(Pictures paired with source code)
- Opening Delimiter -

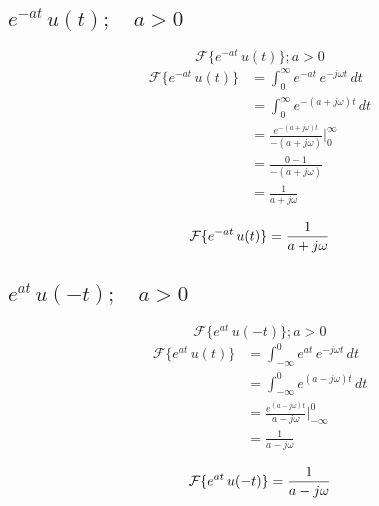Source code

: \subsection{$e^{-at}\,u(t);\quad a>0$}
\begin{equation*}
    \mathcal{F}\{e^{-at}\,u(t)\}; a>0
\end{equation*}
\begin{equation*}
\begin{split}
    \mathcal{F}\{e^{-at}\,u(t)\}
        &=\int_0^\infty e^{-at}\,e^{-j\omega t}\,dt\\
        &=\int_0^\infty e^{-(a+j\omega)t}\,dt\\
        &=\frac{e^{-(a+j\omega)t}}{-(a+j\omega)}\Biggr|_0^\infty\\
        &=\frac{0-1}{-(a+j\omega)}\\
        &=\frac{1}{a+j\omega}\\
\end{split}
\end{equation*}
\begin{equation}
    \mathcal{F}\{e^{-at}\,u(t)\}=\frac{1}{a+j\omega}\\
\end{equation}

\subsection{$e^{at}\,u(-t);\quad a>0$}
\begin{equation*}
    \mathcal{F}\{e^{at}\,u(-t)\}; a>0
\end{equation*}
\begin{equation*}
\begin{split}
    \mathcal{F}\{e^{at}\,u(t)\}
        &=\int_{-\infty}^0 e^{at}\,e^{-j\omega t}\,dt\\
        &=\int_{-\infty}^0 e^{(a-j\omega)t}\,dt\\
        &=\frac{e^{(a-j\omega)t}}{a-j\omega}\Biggr|_{-\infty}^0\\
        &=\frac{1}{a-j\omega}\\
\end{split}
\end{equation*}
\begin{equation}
    \mathcal{F}\{e^{at}\,u(-t)\}=\frac{1}{a-j\omega}\\
\end{equation}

- Closing Delimiter -

- [Exercise]
Check each line above for the string "quad" and copy every line that has it.

- [Response area]
: \subsection{$e^{-at}\,u(t);\quad a>0$}
\subsection{$e^{at}\,u(-t);\quad a>0$}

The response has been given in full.